Your task:
As soon as the line containing "कल्प्योऽन्यवर्णवर्गादिस्तुल्यं शेषं यथोक्तवत्~॥~१७४~॥" appears in the material below, start returning lines exactly, and end with the line containing "openstack-config --set /etc/nova/nova.conf neutron auth_url".
Start of Block
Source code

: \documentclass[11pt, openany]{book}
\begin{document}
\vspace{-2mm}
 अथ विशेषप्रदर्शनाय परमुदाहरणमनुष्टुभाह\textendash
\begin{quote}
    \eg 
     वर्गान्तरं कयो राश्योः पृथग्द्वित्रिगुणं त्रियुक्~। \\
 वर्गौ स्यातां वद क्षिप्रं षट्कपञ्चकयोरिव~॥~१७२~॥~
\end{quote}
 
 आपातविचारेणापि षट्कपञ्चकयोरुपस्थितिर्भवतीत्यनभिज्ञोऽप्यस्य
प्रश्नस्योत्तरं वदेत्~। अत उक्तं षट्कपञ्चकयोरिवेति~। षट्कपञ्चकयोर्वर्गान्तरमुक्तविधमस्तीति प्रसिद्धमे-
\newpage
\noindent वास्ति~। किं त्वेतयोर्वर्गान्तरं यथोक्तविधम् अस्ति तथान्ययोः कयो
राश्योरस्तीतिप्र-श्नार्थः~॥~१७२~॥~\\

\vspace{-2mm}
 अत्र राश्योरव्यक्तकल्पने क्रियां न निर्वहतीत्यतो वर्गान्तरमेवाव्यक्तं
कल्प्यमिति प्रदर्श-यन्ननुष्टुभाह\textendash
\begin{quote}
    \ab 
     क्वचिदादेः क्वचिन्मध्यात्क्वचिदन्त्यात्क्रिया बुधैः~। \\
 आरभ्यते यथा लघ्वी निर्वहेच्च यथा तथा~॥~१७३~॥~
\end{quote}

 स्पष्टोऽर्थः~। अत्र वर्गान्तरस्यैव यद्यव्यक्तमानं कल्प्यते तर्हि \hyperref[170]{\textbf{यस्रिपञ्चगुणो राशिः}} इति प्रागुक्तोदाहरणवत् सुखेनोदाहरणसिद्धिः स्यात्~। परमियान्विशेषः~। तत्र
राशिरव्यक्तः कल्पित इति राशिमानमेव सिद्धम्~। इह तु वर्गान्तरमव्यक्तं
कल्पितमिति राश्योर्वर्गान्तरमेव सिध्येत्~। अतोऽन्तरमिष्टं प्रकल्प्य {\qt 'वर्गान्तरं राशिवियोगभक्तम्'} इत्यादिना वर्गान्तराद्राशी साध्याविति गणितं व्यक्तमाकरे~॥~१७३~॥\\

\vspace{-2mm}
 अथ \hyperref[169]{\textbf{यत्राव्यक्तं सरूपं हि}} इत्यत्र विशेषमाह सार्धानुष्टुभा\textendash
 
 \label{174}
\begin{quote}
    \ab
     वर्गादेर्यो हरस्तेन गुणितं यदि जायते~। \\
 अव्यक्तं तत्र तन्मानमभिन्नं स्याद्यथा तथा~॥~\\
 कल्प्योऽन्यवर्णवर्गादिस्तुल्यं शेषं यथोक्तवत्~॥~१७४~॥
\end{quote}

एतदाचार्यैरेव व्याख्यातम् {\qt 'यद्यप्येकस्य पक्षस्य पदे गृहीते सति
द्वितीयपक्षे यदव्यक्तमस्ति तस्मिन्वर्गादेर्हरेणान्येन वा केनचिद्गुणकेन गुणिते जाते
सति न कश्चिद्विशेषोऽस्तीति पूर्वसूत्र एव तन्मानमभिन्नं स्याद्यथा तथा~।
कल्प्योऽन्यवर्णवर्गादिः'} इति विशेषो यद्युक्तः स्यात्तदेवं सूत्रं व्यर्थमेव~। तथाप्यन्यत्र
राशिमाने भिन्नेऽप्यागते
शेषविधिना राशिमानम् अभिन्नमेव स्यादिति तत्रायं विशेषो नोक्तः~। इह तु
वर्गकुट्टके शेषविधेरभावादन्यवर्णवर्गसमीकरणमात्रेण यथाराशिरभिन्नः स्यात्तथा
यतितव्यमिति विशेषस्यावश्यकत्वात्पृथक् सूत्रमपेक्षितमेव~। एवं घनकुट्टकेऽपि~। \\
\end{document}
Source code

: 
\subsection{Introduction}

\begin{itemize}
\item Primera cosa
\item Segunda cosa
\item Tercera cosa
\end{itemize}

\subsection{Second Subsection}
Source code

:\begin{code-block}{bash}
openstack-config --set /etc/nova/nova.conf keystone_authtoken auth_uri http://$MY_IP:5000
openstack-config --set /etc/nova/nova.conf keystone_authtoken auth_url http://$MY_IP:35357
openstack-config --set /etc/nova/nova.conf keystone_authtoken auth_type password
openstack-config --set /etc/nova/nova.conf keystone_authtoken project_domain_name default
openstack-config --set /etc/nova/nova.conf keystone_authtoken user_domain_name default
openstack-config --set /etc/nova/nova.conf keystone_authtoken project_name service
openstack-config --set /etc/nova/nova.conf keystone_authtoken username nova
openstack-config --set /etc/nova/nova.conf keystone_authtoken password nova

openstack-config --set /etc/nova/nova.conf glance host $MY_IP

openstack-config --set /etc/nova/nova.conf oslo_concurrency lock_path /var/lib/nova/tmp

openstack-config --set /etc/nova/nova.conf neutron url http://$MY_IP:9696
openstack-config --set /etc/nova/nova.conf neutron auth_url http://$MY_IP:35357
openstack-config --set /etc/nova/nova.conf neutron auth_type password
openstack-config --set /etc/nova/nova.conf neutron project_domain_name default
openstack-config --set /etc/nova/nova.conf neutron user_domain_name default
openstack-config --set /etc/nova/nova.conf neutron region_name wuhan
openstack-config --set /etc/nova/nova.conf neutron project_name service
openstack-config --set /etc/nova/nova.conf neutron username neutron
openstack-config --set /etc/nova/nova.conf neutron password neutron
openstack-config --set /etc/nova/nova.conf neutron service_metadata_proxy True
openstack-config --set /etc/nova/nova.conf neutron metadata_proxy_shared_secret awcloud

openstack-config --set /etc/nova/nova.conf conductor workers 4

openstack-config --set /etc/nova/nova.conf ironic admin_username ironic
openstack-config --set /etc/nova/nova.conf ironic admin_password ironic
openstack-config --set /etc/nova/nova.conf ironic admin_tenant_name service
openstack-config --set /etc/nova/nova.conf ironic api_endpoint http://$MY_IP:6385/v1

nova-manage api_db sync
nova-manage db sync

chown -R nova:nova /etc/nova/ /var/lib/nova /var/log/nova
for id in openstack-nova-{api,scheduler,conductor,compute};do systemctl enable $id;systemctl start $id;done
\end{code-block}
End of Block
Solution to this exercise:
 कल्प्योऽन्यवर्णवर्गादिस्तुल्यं शेषं यथोक्तवत्~॥~१७४~॥
\end{quote}

एतदाचार्यैरेव व्याख्यातम् {\qt 'यद्यप्येकस्य पक्षस्य पदे गृहीते सति
द्वितीयपक्षे यदव्यक्तमस्ति तस्मिन्वर्गादेर्हरेणान्येन वा केनचिद्गुणकेन गुणिते जाते
सति न कश्चिद्विशेषोऽस्तीति पूर्वसूत्र एव तन्मानमभिन्नं स्याद्यथा तथा~।
कल्प्योऽन्यवर्णवर्गादिः'} इति विशेषो यद्युक्तः स्यात्तदेवं सूत्रं व्यर्थमेव~। तथाप्यन्यत्र
राशिमाने भिन्नेऽप्यागते
शेषविधिना राशिमानम् अभिन्नमेव स्यादिति तत्रायं विशेषो नोक्तः~। इह तु
वर्गकुट्टके शेषविधेरभावादन्यवर्णवर्गसमीकरणमात्रेण यथाराशिरभिन्नः स्यात्तथा
यतितव्यमिति विशेषस्यावश्यकत्वात्पृथक् सूत्रमपेक्षितमेव~। एवं घनकुट्टकेऽपि~। \\
\end{document}
Source code

: 
\subsection{Introduction}

\begin{itemize}
\item Primera cosa
\item Segunda cosa
\item Tercera cosa
\end{itemize}

\subsection{Second Subsection}
Source code

:\begin{code-block}{bash}
openstack-config --set /etc/nova/nova.conf keystone_authtoken auth_uri http://$MY_IP:5000
openstack-config --set /etc/nova/nova.conf keystone_authtoken auth_url http://$MY_IP:35357
openstack-config --set /etc/nova/nova.conf keystone_authtoken auth_type password
openstack-config --set /etc/nova/nova.conf keystone_authtoken project_domain_name default
openstack-config --set /etc/nova/nova.conf keystone_authtoken user_domain_name default
openstack-config --set /etc/nova/nova.conf keystone_authtoken project_name service
openstack-config --set /etc/nova/nova.conf keystone_authtoken username nova
openstack-config --set /etc/nova/nova.conf keystone_authtoken password nova

openstack-config --set /etc/nova/nova.conf glance host $MY_IP

openstack-config --set /etc/nova/nova.conf oslo_concurrency lock_path /var/lib/nova/tmp

openstack-config --set /etc/nova/nova.conf neutron url http://$MY_IP:9696
openstack-config --set /etc/nova/nova.conf neutron auth_url http://$MY_IP:35357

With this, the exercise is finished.